Recently, Ecuadorian rainforest leaders traveled from the Amazon jungle to the city of San Ramon to demand an audience with the C.E.O. of ChevronTexaco, David O’Reilly in hopes of pushing this case forward by engaging in an open dialogue and creating new solutions. Their request for a meeting has thus far been firmly denied. While O’Reilly has remained unresponsive, the Ecuadorian leaders have received a great amount of support from the people of San Ramon, including backing from Mayor H. Abram Wilson and the entire city council. Residents of the area have agreed to conduct fact-finding missions to question ChevronTexaco’s assertions that there has been no lasting environmental impact from its former operations in Ecuador against their own firsthand experience of the allegedly contaminated sites. In addition, other support groups have formed to assist the Ecuadorians in their efforts to convince O’Reilly to meet.
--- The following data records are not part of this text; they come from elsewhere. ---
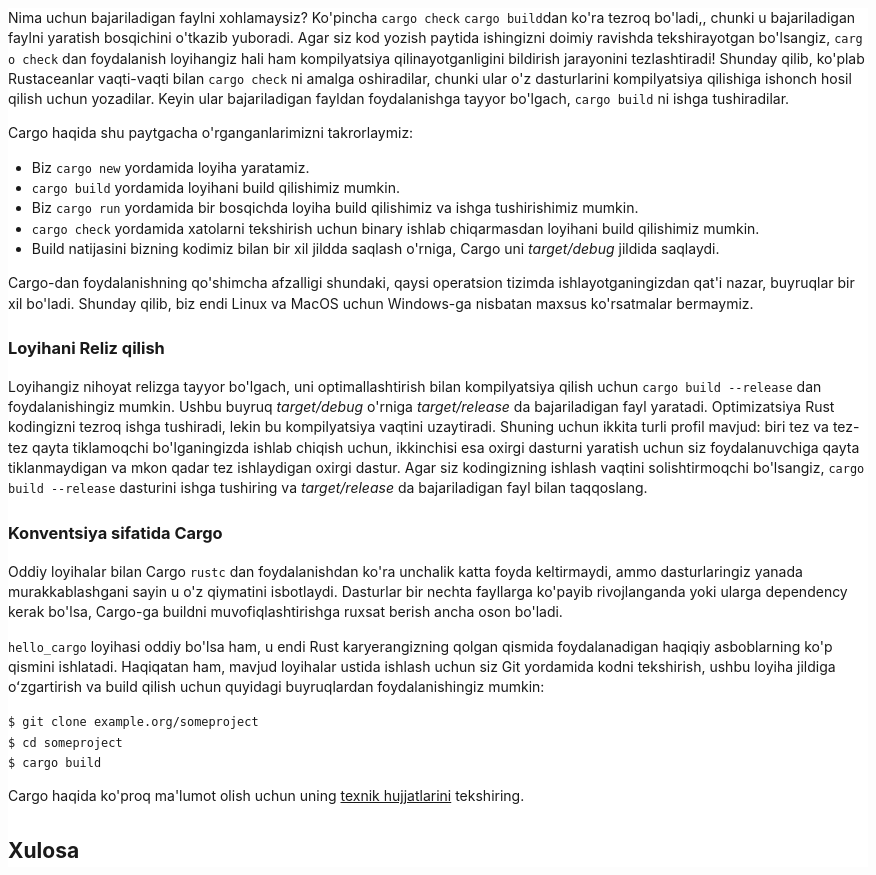 Nima uchun bajariladigan faylni xohlamaysiz? Ko'pincha `cargo check` `cargo build`dan ko'ra tezroq bo'ladi,, chunki u bajariladigan faylni yaratish bosqichini o'tkazib yuboradi. Agar siz kod yozish paytida ishingizni doimiy ravishda tekshirayotgan bo'lsangiz, `cargo check` dan foydalanish loyihangiz hali ham kompilyatsiya qilinayotganligini bildirish jarayonini tezlashtiradi! Shunday qilib, ko'plab Rustaceanlar vaqti-vaqti bilan `cargo check` ni amalga oshiradilar, chunki ular o'z dasturlarini kompilyatsiya qilishiga ishonch hosil qilish uchun yozadilar. Keyin ular bajariladigan fayldan foydalanishga tayyor bo'lgach, `cargo build` ni ishga tushiradilar.

Cargo haqida shu paytgacha o'rganganlarimizni takrorlaymiz:

* Biz `cargo new` yordamida loyiha yaratamiz.
* `cargo build` yordamida loyihani build qilishimiz mumkin.
* Biz `cargo run` yordamida bir bosqichda loyiha build qilishimiz va ishga tushirishimiz mumkin.
* `cargo check` yordamida xatolarni tekshirish uchun binary  ishlab chiqarmasdan loyihani build qilishimiz mumkin.
* Build natijasini bizning kodimiz bilan bir xil jildda saqlash o'rniga, Cargo uni *target/debug* jildida saqlaydi.

Cargo-dan foydalanishning qo'shimcha afzalligi shundaki, qaysi operatsion tizimda ishlayotganingizdan qat'i nazar, buyruqlar bir xil bo'ladi. Shunday qilib, biz endi Linux va MacOS uchun Windows-ga nisbatan maxsus ko'rsatmalar bermaymiz.

### Loyihani Reliz qilish

Loyihangiz nihoyat relizga tayyor bo'lgach, uni optimallashtirish bilan kompilyatsiya qilish uchun `cargo build --release` dan foydalanishingiz mumkin. Ushbu buyruq *target/debug* o'rniga *target/release* da bajariladigan fayl yaratadi. Optimizatsiya Rust kodingizni tezroq ishga tushiradi, lekin bu kompilyatsiya vaqtini uzaytiradi. Shuning uchun ikkita turli profil mavjud: biri tez va tez-tez qayta tiklamoqchi bo'lganingizda ishlab chiqish uchun, ikkinchisi esa oxirgi dasturni yaratish uchun siz foydalanuvchiga qayta tiklanmaydigan va mkon qadar tez ishlaydigan oxirgi dastur. Agar siz kodingizning ishlash vaqtini solishtirmoqchi bo'lsangiz, `cargo build --release` dasturini ishga tushiring va *target/release* da bajariladigan fayl bilan taqqoslang.

### Konventsiya sifatida Cargo

Oddiy loyihalar bilan Cargo `rustc` dan foydalanishdan ko'ra unchalik katta foyda keltirmaydi, ammo dasturlaringiz yanada murakkablashgani sayin u o'z qiymatini isbotlaydi.
Dasturlar bir nechta fayllarga ko'payib rivojlanganda yoki ularga dependency kerak bo'lsa, Cargo-ga buildni muvofiqlashtirishga ruxsat berish ancha oson bo'ladi.

`hello_cargo` loyihasi oddiy bo'lsa ham, u endi Rust karyerangizning qolgan qismida foydalanadigan haqiqiy asboblarning ko'p qismini ishlatadi. Haqiqatan ham, mavjud loyihalar ustida ishlash uchun siz Git yordamida kodni tekshirish, ushbu loyiha jildiga oʻzgartirish va build qilish uchun quyidagi buyruqlardan foydalanishingiz mumkin:

```console
$ git clone example.org/someproject
$ cd someproject
$ cargo build
```

Cargo haqida ko'proq ma'lumot olish uchun uning [texnik hujjatlarini][cargo] tekshiring.

## Xulosa


[installation]: ch01-01-installation.html#installation
[toml]: https://toml.io
[appendix-e]: appendix-05-editions.html
[cargo]: https://doc.rust-lang.org/cargo/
As the Ecuadorian leaders gathered support in San Ramon, the long pending, $1 billion lawsuit made its way from the U.S. courts to Ecuador’s judicial system. On May 14th, the Superior Justice Court of the Ecuadorian city of Nueva Loja accepted the case of indigenous peoples and campesinos against ChevronTexaco. Over 30,000 Ecuadorians of the northeastern provinces of Sucumbíos and Orellana have been fighting this lawsuit for over ten years. First filed as a class-action lawsuit against Texaco in U.S. federal court in 1993, the case was the first environmental lawsuit to be filed by foreign plaintiffs in the U.S. accusing a U.S. corporation of causing environmental damage abroad.
According to prosecutors, during its two decades of operations in Ecuador, Texaco spilled 16 million gallons of crud, 20 billion gallons of contaminated water, dumped 4.3 million gallons per day of toxic oil wastewater into wetlands, pits, and rivers, and left approximately 350 open waste pits filled with poisonous heavy metals and carcinogenic compounds. The total wastewater dumped into Ecuador’s rainforest totals more than 18.5 billion gallons. Although studies are still ongoing, samples from various open waste pits have found extremely toxic chemicals including Benzene, Arsenic Lead, Mercury and Cadmium.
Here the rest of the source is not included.